Das 48 selecções que disputarão o Campeonato do Mundo, a partir da próxima quinta-feira (11), somente África do Sul, Arábia Saudita, Áustria, Brasil, Colômbia, Panamá, República Checa e Suécia têm a equipa totalmente composta por jogadores nascidos no país natal.
De resto, o “Mundial”-2026 vai contar com um número recorde de jogadores presentes (1248), dos quais quase um quarto (23,1%) vai representar uma selecção que não é do seu país natal. Ao todo, segundo contas feitas pelo jornalista mexicano Jaime Macias, da “Telemundo”, são 289 os futebolistas que vão jogar por um país que não seja de nascimento.
Curaçau, com 25 dos 26 jogadores provenientes da Holanda - apenas Tahith Chong nasceu na ilha -, é o comandante destacado desta lista, que tem ainda a RD Congo, com 20 futebolistas “’estrangeiros”, e Marrocos, com 19. Na Europa, a Bósnia é a recordista, com 17 jogadores nascidos fora do país.
Cabo Verde, com 14 dos 26, conta também com mais de metade dos jogadores nascidos fora do o arquipélago, sendo que curiosamente é a Holanda o país que mais atletas “deu”, no caso 6. Três nasceram em Portugal, a saber Wagner Pina, Telmo Arcanjo e Hélio Varela.

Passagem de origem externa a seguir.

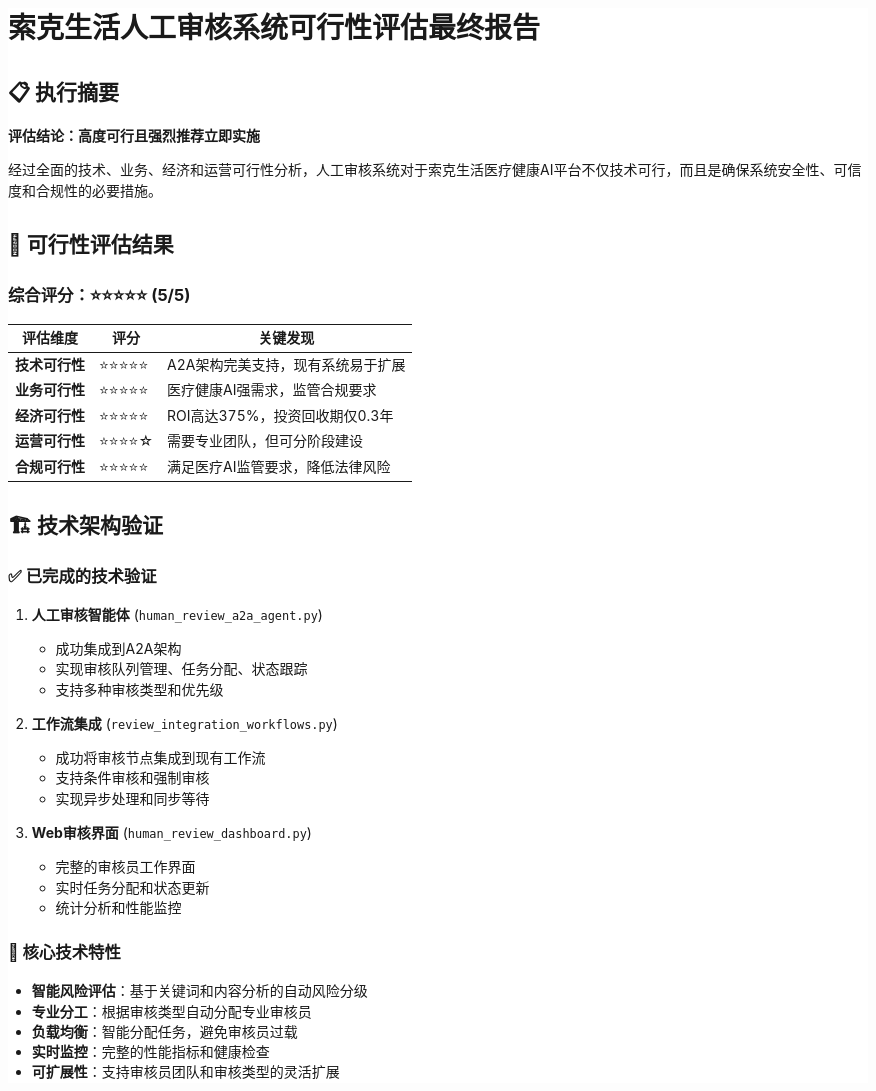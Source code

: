 # 索克生活人工审核系统可行性评估最终报告

## 📋 执行摘要

**评估结论：高度可行且强烈推荐立即实施**

经过全面的技术、业务、经济和运营可行性分析，人工审核系统对于索克生活医疗健康AI平台不仅技术可行，而且是确保系统安全性、可信度和合规性的必要措施。

## 🎯 可行性评估结果

### 综合评分：⭐⭐⭐⭐⭐ (5/5)

| 评估维度 | 评分 | 关键发现 |
|---------|------|---------|
| **技术可行性** | ⭐⭐⭐⭐⭐ | A2A架构完美支持，现有系统易于扩展 |
| **业务可行性** | ⭐⭐⭐⭐⭐ | 医疗健康AI强需求，监管合规要求 |
| **经济可行性** | ⭐⭐⭐⭐⭐ | ROI高达375%，投资回收期仅0.3年 |
| **运营可行性** | ⭐⭐⭐⭐☆ | 需要专业团队，但可分阶段建设 |
| **合规可行性** | ⭐⭐⭐⭐⭐ | 满足医疗AI监管要求，降低法律风险 |

## 🏗️ 技术架构验证

### ✅ 已完成的技术验证

1. **人工审核智能体** (`human_review_a2a_agent.py`)
   - 成功集成到A2A架构
   - 实现审核队列管理、任务分配、状态跟踪
   - 支持多种审核类型和优先级

2. **工作流集成** (`review_integration_workflows.py`)
   - 成功将审核节点集成到现有工作流
   - 支持条件审核和强制审核
   - 实现异步处理和同步等待

3. **Web审核界面** (`human_review_dashboard.py`)
   - 完整的审核员工作界面
   - 实时任务分配和状态更新
   - 统计分析和性能监控

### 🔧 核心技术特性

- **智能风险评估**：基于关键词和内容分析的自动风险分级
- **专业分工**：根据审核类型自动分配专业审核员
- **负载均衡**：智能分配任务，避免审核员过载
- **实时监控**：完整的性能指标和健康检查
- **可扩展性**：支持审核员团队和审核类型的灵活扩展
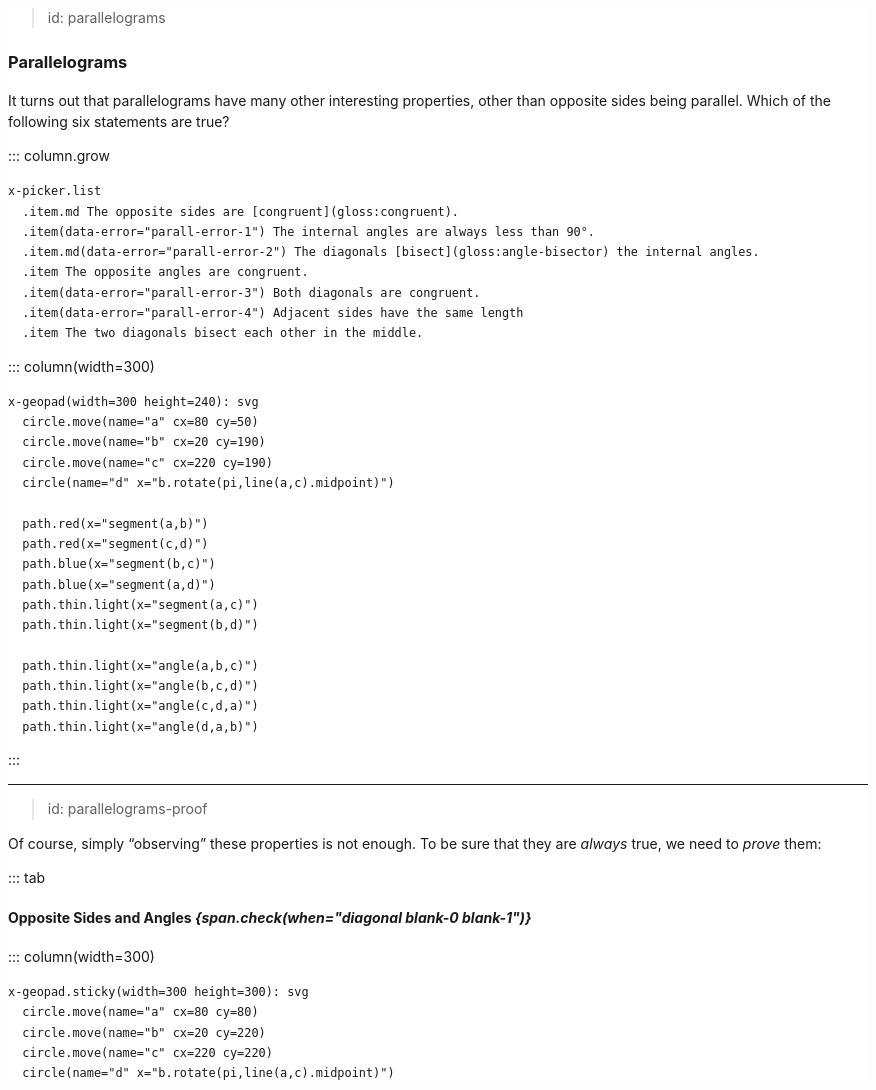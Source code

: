 > id: parallelograms

### Parallelograms

It turns out that parallelograms have many other interesting properties, other
than opposite sides being parallel. Which of the following six statements are
true?

::: column.grow

    x-picker.list
      .item.md The opposite sides are [congruent](gloss:congruent).
      .item(data-error="parall-error-1") The internal angles are always less than 90°.
      .item.md(data-error="parall-error-2") The diagonals [bisect](gloss:angle-bisector) the internal angles.
      .item The opposite angles are congruent.
      .item(data-error="parall-error-3") Both diagonals are congruent.
      .item(data-error="parall-error-4") Adjacent sides have the same length
      .item The two diagonals bisect each other in the middle.

::: column(width=300)

    x-geopad(width=300 height=240): svg
      circle.move(name="a" cx=80 cy=50)
      circle.move(name="b" cx=20 cy=190)
      circle.move(name="c" cx=220 cy=190)
      circle(name="d" x="b.rotate(pi,line(a,c).midpoint)")

      path.red(x="segment(a,b)")
      path.red(x="segment(c,d)")
      path.blue(x="segment(b,c)")
      path.blue(x="segment(a,d)")
      path.thin.light(x="segment(a,c)")
      path.thin.light(x="segment(b,d)")

      path.thin.light(x="angle(a,b,c)")
      path.thin.light(x="angle(b,c,d)")
      path.thin.light(x="angle(c,d,a)")
      path.thin.light(x="angle(d,a,b)")

:::

---
> id: parallelograms-proof

Of course, simply “observing” these properties is not enough. To be sure that
they are _always_ true, we need to _prove_ them:

::: tab
#### Opposite Sides and Angles _{span.check(when="diagonal blank-0 blank-1")}_

::: column(width=300)

    x-geopad.sticky(width=300 height=300): svg
      circle.move(name="a" cx=80 cy=80)
      circle.move(name="b" cx=20 cy=220)
      circle.move(name="c" cx=220 cy=220)
      circle(name="d" x="b.rotate(pi,line(a,c).midpoint)")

Na zona baixa da tabela, com um, surgem Egipto, Paraguai, Japão, Bélgica, Uzbequistão, Espanha, Alemanha, Coreia do Sul e Inglaterra.
Portugal tem dois jogadores nesta lista - Matheus Nunes, nascido no Rio de Janeiro, e Diogo Costa, natural de Rothrist, na Suíça -, tal como Noruega, Uruguai, Irão e Argentina.
Da Noruega, por exemplo, um dos “estrangeiros” é Erling Haaland (nascido em Leeds), ao passo que no Uruguai um deles é Rodrigo Zalazar, que nasceu em Albacete.